10 décembre 2010
La FIACAT, organisation internationale dotée du statut consultatif auprès des Nations unies, fait part de sa vive préoccupation face aux actes de violences qui portent atteinte à l’intégrité physique et psychologique des défenseurs des droits de l’Homme dans le monde.
« La lutte pour le respect des droits de l’Homme est une activité à haut risque dans un grand nombre de pays. Ceux qui s’engagent dans cette voie sont encore trop souvent la cible privilégiée des autorités. Ce 10 décembre est l’occasion de rappeler que rien n’est possible sans l’engagement et la détermination de ces personnes de l’ombre à travers le monde » rappelle Marie-Jo Cocher, Secrétaire exécutive de la FIACAT.
En effet, les défenseurs des droits de l’Homme, mis à l’honneur par les Nations unies pour cette édition 2010, sont régulièrement victimes de disparitions forcées, d’exécutions sommaires, de détentions arbitraires ou encore d’actes d’intimidation et de torture. Les membres de la FIACAT et des ACAT sont des anonymes qui travaillent sans relâche pour faire avancer la cause des droits de l’Homme dans leur pays en enquêtant sur des violations des droits de l’homme, en informant le public, en organisant des campagnes et en sensibilisant les populations et les pouvoirs publics, parfois au péril de leur vie.
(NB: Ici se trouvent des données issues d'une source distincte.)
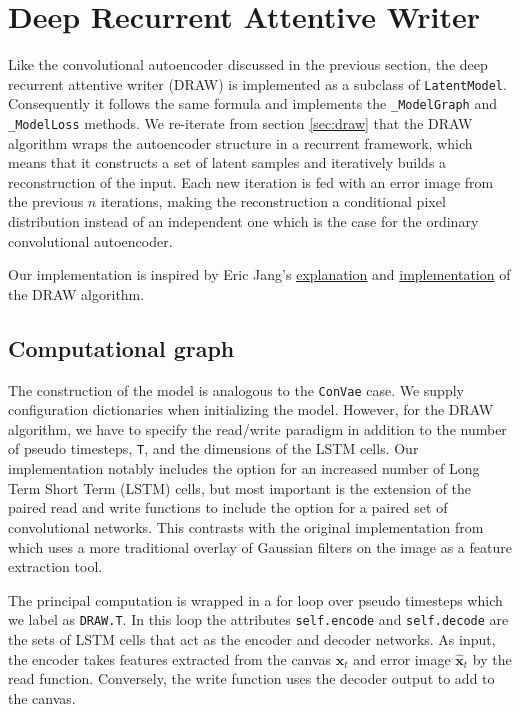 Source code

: 
\section{Deep Recurrent Attentive Writer}\label{sec:draw_implement}

Like the convolutional autoencoder discussed in the previous section, the deep recurrent attentive writer (DRAW) is implemented as a subclass of \lstinline{LatentModel}. Consequently it follows the same formula and implements the  \lstinline{_ModelGraph} and \lstinline{_ModelLoss} methods. We re-iterate from section \ref{sec:draw} that the  DRAW algorithm wraps the autoencoder structure in a recurrent framework, which means that it constructs a set of latent samples and iteratively builds a reconstruction of the input. Each new iteration is fed with an error image from the previous $n$ iterations, making the reconstruction a conditional pixel distribution instead of an independent one which is the case for the ordinary convolutional autoencoder. 

Our implementation is inspired by Eric Jang's \href{https://blog.evjang.com/2016/06/understanding-and-implementing.html}{explanation} and \href{https://github.com/ericjang/draw}{implementation} of the DRAW algorithm.

\subsection{Computational graph}

The construction of the model is analogous to the \lstinline{ConVae} case. We supply configuration dictionaries when initializing the model. However, for the DRAW algorithm, we have to specify the read/write paradigm in addition to the number of pseudo timesteps, \lstinline{T}, and the dimensions of the LSTM cells.  Our implementation notably includes the option for an increased number of  Long Term Short Term (LSTM) cells, but most important is the extension of the paired read and write functions to include the option for a paired set of convolutional networks. This contrasts with the original implementation from \citet{Gregor2015} which uses a more traditional overlay of Gaussian filters on the image as a feature extraction tool. 

The principal computation is wrapped in a for loop over pseudo timesteps which we label as \lstinline{DRAW.T}. In this loop the attributes \lstinline{self.encode} and \lstinline{self.decode} are the sets of LSTM cells that act as the encoder and decoder networks. As input, the encoder takes features extracted from the canvas $\boldsymbol{x}_t$ and error image $\boldsymbol{\hat{x}}_t$ by the read function. Conversely, the write function uses the decoder output to add to the canvas.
Cette année, pas moins de quatre incidents particulièrement violents ont eu lieu contre des représentants d’ACAT au Brésil, au Burundi, en RDC et au Togo : répressions de marches de protestation pacifiques, menaces, violences physiques et passages à tabac.
Face à cette situation, la FIACAT lance un appel pour que cesse toute forme de harcèlement à l’encontre des militants des droits de l’Homme dans le monde afin qu’ils puissent mener leurs actions librement et sans entrave.